If you want to find something negative in a generation, then you will find something negative. Granted, there are things that I agree with the people who spoke in these videos––like when they said that relationships between millennials are slowly becoming shallow and superficial. I see that too, but there are cases of those types of relationships in every single generation. However, just because we do not interact with each other in the ways that the generations before us used to interact, does not mean that we are doing it wrong. We are simply redefining what it means to be in a relationship, and sometimes, it takes a while to completely adapt to new establishments. I think it is more idealistic to expect a new generation to want to adopt “The Old Ways” when times are changing so quickly. I think the positivity in self-interest and entitlement is the fact that we are able to recognize that other people who are oppressed and treated unjustly deserve that same self-interest and entitlement that we possess. At my school, there is one club purely for community service, and there are sub-groups that are specialized in helping the hungry or tutoring children or providing health-care services for people who cannot receive this attention. We even have a group that is specialized in making sure that the janitors at our school receive the special treatment that they deserve for working so hard to do the work that no one else wants to do. And yes, “special treatment” is synonymous to entitlement, the word that is so negatively used to describe the millennial generation.

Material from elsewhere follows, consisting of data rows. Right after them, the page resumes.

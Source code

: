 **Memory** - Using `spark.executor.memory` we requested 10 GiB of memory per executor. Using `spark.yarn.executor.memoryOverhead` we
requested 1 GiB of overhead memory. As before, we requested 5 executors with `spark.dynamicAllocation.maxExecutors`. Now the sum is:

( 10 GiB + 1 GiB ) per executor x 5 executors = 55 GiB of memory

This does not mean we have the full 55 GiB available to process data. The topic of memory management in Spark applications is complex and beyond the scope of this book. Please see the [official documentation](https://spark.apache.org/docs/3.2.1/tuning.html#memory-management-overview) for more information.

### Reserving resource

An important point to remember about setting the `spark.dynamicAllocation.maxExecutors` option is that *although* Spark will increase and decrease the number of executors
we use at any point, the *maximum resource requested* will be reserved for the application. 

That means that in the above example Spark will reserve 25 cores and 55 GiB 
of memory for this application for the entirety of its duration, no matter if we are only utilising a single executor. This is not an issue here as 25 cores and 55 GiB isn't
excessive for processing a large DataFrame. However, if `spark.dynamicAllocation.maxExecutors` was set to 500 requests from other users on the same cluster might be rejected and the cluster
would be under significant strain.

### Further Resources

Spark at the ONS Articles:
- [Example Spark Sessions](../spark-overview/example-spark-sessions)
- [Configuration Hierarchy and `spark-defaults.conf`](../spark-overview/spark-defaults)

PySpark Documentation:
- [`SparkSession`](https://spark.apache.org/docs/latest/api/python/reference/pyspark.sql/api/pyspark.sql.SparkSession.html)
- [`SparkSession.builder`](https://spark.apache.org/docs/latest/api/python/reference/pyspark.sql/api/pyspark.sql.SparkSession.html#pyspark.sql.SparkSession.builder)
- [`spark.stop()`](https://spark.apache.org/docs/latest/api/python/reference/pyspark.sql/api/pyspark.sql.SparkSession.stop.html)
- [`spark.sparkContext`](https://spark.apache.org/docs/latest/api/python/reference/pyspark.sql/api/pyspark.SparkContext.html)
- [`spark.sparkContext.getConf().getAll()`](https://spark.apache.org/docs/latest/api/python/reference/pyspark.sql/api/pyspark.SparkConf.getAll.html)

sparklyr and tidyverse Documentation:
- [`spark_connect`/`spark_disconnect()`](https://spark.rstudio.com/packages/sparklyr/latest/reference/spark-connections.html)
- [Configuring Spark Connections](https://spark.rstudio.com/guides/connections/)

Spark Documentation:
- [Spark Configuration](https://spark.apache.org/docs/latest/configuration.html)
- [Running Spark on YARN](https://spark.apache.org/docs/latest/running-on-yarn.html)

We so desperately want to change the world, and we want to keep finding new ways that can do that. So many of the people that I’ve met at college believe in working for the betterment of the community, not for themselves. There are definitely cases where millennials are indeed self-interested and entitled in the negative sense of the word, just as there were negative examples of different generations before us, but we cannot ignore the positivity that comes from our generation. “Generation Selfie” is coming forward to make up for the mess that was left from the generations before us.